_EXERCISE REQUIREMENTS_
From the entries, copy out every line in which the word "Markdown" is found.

MATERIAL FOR THE TASK: Begin

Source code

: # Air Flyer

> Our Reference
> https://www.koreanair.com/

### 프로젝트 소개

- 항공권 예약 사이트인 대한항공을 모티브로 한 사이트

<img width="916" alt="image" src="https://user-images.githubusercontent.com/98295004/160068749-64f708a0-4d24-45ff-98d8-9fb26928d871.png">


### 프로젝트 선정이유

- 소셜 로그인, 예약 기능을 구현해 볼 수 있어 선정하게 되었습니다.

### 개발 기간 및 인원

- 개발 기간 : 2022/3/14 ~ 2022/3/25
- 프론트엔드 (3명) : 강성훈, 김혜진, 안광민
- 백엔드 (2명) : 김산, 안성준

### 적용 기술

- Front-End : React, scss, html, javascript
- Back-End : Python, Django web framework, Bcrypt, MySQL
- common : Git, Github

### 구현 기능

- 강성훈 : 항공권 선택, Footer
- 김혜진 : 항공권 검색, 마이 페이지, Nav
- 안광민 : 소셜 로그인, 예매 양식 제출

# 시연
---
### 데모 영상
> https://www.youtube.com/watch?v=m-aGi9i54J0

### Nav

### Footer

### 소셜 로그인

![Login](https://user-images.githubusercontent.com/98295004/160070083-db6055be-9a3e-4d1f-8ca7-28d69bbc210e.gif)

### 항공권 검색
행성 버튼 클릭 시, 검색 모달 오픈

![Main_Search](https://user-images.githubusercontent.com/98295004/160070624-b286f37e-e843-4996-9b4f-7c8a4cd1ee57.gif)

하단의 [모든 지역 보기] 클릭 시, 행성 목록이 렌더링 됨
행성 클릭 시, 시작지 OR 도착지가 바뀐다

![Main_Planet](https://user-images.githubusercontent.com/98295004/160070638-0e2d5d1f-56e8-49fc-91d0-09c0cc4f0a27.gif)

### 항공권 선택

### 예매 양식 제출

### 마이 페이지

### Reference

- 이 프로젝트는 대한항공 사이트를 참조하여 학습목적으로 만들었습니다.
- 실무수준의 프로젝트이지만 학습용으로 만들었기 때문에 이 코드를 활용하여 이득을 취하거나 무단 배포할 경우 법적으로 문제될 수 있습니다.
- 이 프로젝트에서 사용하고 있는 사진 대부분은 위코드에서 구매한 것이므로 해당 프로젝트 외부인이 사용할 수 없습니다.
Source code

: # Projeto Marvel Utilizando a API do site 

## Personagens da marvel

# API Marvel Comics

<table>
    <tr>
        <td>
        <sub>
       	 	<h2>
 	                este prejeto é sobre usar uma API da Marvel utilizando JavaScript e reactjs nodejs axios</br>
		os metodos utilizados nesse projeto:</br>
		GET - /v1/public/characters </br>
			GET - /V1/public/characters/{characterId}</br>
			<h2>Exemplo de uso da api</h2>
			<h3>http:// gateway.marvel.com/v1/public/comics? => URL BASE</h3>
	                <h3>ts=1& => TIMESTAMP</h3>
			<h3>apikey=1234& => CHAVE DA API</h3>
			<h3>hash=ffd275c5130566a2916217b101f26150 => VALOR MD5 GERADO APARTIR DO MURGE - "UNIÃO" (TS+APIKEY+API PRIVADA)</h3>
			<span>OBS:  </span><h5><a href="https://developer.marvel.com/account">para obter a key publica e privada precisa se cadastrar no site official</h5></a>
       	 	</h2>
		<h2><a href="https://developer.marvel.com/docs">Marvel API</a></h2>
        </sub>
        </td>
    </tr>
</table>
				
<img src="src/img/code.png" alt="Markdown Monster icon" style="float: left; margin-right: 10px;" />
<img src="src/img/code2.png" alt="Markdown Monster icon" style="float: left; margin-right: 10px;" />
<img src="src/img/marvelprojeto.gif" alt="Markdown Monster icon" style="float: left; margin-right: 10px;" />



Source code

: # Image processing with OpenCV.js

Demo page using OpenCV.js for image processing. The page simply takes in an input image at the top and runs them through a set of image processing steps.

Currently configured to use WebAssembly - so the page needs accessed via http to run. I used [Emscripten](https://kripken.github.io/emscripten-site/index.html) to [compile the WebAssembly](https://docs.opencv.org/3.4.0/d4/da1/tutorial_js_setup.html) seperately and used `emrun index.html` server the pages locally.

MATERIAL FOR THE TASK: End

_OUTPUT OF THE TASK_
<img src="src/img/code.png" alt="Markdown Monster icon" style="float: left; margin-right: 10px;" />
<img src="src/img/code2.png" alt="Markdown Monster icon" style="float: left; margin-right: 10px;" />
<img src="src/img/marvelprojeto.gif" alt="Markdown Monster icon" style="float: left; margin-right: 10px;" />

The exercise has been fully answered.